→ **What the task requires**:
Pull out each line of the records holding the string "that".

→ **Data for review**:
* * *
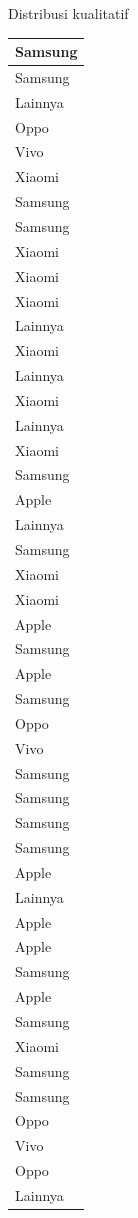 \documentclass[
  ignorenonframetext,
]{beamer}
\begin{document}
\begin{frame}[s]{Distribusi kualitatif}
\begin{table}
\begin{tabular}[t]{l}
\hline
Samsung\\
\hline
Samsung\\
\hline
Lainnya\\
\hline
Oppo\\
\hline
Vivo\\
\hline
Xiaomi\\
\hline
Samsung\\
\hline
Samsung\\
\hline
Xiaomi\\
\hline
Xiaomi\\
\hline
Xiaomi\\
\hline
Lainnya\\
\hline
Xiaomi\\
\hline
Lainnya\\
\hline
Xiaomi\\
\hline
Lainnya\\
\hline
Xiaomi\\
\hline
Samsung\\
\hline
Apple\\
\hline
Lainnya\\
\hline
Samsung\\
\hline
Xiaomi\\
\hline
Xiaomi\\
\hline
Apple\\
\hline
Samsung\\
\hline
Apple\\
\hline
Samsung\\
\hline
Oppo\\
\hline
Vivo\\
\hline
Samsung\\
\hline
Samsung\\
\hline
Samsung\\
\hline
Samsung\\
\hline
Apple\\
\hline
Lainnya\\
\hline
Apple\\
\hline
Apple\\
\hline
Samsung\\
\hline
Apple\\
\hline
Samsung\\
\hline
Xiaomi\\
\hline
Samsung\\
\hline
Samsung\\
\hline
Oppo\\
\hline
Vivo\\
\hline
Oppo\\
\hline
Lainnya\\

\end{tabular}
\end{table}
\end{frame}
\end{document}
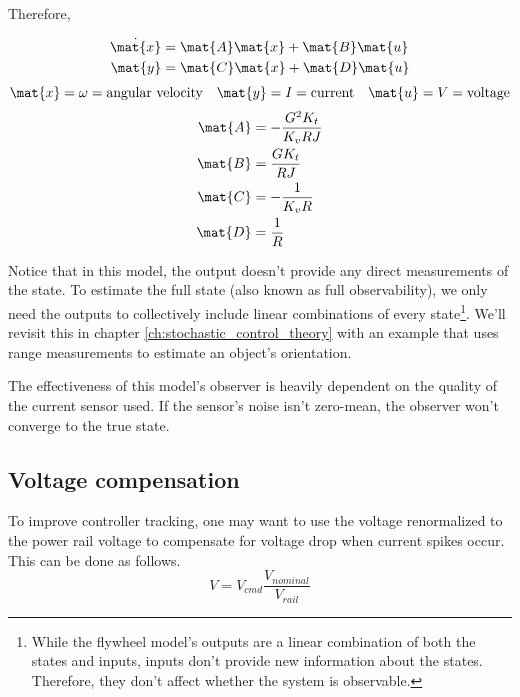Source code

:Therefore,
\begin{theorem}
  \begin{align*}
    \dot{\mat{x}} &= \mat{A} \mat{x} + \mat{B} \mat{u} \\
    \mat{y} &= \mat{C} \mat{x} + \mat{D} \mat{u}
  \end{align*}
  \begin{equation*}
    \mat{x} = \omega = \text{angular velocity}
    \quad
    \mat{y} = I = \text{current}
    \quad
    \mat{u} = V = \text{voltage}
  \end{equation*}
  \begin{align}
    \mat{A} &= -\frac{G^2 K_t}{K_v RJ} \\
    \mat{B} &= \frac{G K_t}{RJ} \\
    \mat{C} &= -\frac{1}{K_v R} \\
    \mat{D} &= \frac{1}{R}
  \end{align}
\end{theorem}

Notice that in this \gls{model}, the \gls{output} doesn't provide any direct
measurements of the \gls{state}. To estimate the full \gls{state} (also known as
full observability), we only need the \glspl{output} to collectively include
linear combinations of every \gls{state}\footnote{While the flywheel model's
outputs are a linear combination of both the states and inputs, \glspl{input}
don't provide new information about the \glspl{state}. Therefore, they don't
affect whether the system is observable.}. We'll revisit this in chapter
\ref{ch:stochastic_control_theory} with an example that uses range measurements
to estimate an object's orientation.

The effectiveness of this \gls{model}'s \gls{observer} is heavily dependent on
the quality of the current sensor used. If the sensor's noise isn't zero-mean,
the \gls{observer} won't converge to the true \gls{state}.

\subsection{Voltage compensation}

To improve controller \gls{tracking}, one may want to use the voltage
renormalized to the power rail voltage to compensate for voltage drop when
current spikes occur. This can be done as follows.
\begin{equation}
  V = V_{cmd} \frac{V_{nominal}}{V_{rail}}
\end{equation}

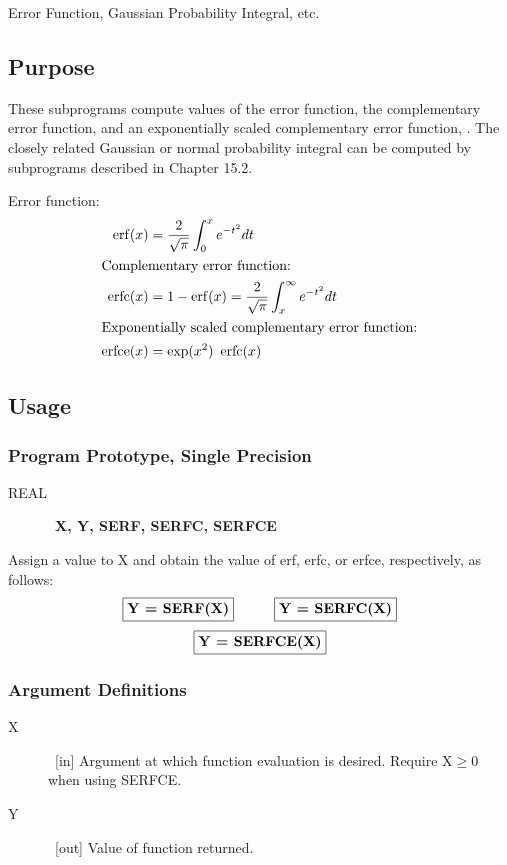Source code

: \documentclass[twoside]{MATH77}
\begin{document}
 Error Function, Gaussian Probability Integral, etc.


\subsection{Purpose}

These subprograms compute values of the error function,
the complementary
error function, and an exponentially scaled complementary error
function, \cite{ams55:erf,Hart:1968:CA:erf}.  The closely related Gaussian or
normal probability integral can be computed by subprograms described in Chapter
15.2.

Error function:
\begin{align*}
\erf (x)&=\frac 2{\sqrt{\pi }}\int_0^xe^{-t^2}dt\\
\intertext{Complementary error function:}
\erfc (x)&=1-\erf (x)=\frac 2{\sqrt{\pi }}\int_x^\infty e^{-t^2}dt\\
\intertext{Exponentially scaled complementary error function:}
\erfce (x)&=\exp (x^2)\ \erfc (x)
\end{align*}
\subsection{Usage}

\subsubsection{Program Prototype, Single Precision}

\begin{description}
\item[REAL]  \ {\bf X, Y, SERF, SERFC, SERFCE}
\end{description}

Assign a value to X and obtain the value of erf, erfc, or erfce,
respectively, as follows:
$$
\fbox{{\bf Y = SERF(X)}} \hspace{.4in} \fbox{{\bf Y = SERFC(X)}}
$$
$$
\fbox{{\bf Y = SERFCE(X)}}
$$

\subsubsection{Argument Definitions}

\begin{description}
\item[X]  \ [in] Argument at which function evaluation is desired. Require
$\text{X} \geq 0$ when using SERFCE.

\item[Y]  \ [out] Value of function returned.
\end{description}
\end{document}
* * *
→ **Answer to the exercise**:
Notice that in this \gls{model}, the \gls{output} doesn't provide any direct
\ref{ch:stochastic_control_theory} with an example that uses range measurements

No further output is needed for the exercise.